第6話 ギリギリ登校

 俺は授業開始の一分前に登校した。友達もいないのだから、早く学校にやってくる意味は皆無。


 席に座ったあと、数学の教科書をカバンから取り出す。いじめを受けていたからか、所持品は肌身離さず持つようになった。学校に置いたままだと、何をされるかわかったものじゃない。


 50くらいの禿眼鏡が、教室内に入ってきた。調子があまりよくないのか、おなかを抑えていた。


「ちょっと、トイレに行ってくる」


 禿眼鏡はトイレに直行。生徒たちは開放感からか、いろいろとおしゃべりをしていた。


 文雄は教科書ではなく、小説に目を通そうと思った。あと10ページほどなので、教師が戻ってくる前に読み終えてしまいたい。


 小説を開く前に、30くらいの女性教師が教室に入ってきた。高校において、古文を担当している。


「みなさんにお知らせがあります。丸山先生は体調不良ですので、数学の代わりに古文の授業をすることになりました」


 古文の授業に変更されたと知り、クラスメイトはおおいに慌てだす。

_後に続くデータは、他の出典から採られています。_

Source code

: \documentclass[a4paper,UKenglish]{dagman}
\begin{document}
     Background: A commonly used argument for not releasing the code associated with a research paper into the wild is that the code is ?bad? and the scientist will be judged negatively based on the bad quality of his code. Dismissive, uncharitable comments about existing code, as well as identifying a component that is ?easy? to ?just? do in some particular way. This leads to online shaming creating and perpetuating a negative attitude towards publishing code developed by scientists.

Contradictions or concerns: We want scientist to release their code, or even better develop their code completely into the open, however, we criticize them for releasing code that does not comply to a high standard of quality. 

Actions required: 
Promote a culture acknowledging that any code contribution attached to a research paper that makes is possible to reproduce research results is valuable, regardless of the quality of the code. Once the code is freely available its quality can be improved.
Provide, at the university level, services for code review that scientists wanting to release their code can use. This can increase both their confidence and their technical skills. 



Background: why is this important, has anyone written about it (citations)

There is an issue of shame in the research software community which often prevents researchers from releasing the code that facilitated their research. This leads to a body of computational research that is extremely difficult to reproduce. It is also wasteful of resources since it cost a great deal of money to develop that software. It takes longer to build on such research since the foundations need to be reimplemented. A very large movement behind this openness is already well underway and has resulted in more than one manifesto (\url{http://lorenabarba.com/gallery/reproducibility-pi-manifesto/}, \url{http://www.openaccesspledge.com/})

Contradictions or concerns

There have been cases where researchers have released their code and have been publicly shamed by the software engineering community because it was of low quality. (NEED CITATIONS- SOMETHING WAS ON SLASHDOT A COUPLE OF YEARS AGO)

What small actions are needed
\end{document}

次回の授業時に小テストをすると伝えられていたためだ。


「これから小テストをします。参考書、ノートは見えないところに片づけてください」

 

 生徒たちの様子を確認したのか、小テストを配り始める。俺は一枚だけ受け取ると、顔を見ることなく後ろに回した。


「小テストを始めてください」


 小テストは極めて簡単で、何の苦労もしなかった。あまりにも早く解けてしまったため、残りの時間は休息に充てる。ゆっくりと過ごし、気力、体力はおおいに回復した。